The SQL Unit Testing Landscape: 2023 | by Chad Isenberg | May, 2023

By Jessie Hobb On May 2, 2023

To illustrate some of these ideas, here’s a scenario.

Let’s say I’m working on a particularly complicated query that takes 30 minutes and $10 to execute against the production dataset. During the course of development, I have to execute the query 5 times as I make small adjustments, each time spending another $1 and 2 minutes while my audit query completes (noting that this step could be much more expensive if I manually audit results). As an average American data engineer making $120K / year, my time is approximately $57 / hour (ignoring taxes, benefits, etc.). My development cost $171 in labor and $55 in compute, for a total of $226.

Implementing unit tests to cover the same query might take me an hour or two, since it’s really complicated. But now my first 4 runs of the query are essentially free; since we’ll be processing a handful of records, execution will take a handful of seconds, and I’m only on the hook for the final run for validation: $11 and 30 minutes of time ($28.50), for a total of $39.50. Combined with the unit test overhead, we’re looking at $153.50, a savings of ~33%.

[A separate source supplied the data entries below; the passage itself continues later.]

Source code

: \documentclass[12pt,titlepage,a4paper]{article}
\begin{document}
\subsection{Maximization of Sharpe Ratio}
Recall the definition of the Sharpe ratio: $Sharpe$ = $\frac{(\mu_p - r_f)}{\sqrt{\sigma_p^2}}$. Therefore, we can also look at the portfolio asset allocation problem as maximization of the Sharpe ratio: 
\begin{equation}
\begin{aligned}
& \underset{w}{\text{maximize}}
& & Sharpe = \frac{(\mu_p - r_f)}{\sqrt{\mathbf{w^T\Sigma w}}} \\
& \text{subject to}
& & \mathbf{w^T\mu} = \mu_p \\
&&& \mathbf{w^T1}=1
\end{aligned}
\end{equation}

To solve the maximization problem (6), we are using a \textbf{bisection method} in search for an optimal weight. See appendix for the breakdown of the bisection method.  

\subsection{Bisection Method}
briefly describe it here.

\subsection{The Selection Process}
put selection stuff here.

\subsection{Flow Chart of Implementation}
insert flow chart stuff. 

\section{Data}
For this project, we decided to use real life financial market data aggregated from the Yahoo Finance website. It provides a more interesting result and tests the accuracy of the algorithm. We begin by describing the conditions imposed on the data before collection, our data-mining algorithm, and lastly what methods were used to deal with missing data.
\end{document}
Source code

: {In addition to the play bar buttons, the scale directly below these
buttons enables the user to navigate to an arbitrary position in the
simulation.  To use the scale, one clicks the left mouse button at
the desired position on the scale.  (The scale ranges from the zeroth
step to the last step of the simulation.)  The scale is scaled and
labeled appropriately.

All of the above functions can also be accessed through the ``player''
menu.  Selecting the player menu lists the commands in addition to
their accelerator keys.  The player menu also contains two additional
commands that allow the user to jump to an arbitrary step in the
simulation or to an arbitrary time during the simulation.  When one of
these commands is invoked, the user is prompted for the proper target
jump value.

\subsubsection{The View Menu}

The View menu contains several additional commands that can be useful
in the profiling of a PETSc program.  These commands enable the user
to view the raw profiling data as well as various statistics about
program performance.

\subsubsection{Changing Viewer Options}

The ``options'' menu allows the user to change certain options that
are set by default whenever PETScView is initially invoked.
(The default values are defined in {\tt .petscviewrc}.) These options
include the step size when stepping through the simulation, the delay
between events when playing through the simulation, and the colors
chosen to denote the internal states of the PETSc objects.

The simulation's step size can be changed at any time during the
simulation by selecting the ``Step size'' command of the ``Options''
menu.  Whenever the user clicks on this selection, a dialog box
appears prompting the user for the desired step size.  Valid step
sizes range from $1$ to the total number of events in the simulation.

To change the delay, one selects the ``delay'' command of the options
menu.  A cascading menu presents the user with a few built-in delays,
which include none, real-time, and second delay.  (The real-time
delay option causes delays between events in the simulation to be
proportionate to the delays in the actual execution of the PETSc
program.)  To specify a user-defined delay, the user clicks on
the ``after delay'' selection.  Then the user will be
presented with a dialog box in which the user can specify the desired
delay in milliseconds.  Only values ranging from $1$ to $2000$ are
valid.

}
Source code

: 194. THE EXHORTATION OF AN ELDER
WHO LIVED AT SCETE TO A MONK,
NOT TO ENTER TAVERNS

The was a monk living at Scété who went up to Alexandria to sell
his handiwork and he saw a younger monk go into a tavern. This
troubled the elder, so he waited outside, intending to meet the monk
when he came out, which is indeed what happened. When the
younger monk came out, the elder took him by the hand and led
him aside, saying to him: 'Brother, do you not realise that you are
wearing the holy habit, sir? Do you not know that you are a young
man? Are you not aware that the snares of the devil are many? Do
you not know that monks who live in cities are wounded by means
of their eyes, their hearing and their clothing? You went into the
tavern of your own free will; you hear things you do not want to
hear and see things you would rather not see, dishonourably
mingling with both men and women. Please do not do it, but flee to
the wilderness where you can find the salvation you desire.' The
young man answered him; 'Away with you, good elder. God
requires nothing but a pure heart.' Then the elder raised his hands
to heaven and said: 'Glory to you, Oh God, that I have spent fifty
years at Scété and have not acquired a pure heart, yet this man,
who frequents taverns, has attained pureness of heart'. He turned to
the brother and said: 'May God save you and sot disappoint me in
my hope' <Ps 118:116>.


There are plenty of counterarguments. What if the query only cost pennies and took seconds to run in the first place? What if I only had to make a trivial change and completed the work in one pass? What if I were working on a scaled-back development environment that cut my costs by half or more?

Your specific use-cases may dictate how much value you can get out of unit testing, but I would argue that no matter your circumstances, you need to think about your testing strategy and the tradeoffs you’re making. Testing incurs costs but is crucial to developing high-quality products; this is no different in the data world than it is in software.

To answer the headline: there isn’t one. Hopefully I’ve sold you on the idea that unit testing can give us the coverage we need with a very minimal amount of data. But of course, there’s a catch. In the SQL world, what is a “unit”? For a language Python or Java, unit testing is frequently done at the method or class level; as the name implies, these are the most basic “units” of functionality that need to be tested.

In SQL, is a unit the entire query? Is it a single CTE? A group of CTEs that convey some meaning together? The latter adds complexity to unit testing solutions since SQL isn’t readily composable like general-purpose languages; you can’t just “call” a CTE like you would a method. Good data modeling can help reduce this burden by making your queries more modular, but good test design is still challenging, and there are scarce best practices available.

There are a number of pre-built options for SQL unit testing, but there’s no standard at this point. There’s an excellent dbt thread that details the benefits and potential approaches, but unfortunately, this isn’t something that has made the roadmap just yet. Let’s review some of the more popular options.

tSQLt is an open source project maintained by Redgate, a big name in the SQL Server development space. Like a lot of SQL Server solutions, tSQLt is implemented as a series of stored procedures added as database objects into your target database.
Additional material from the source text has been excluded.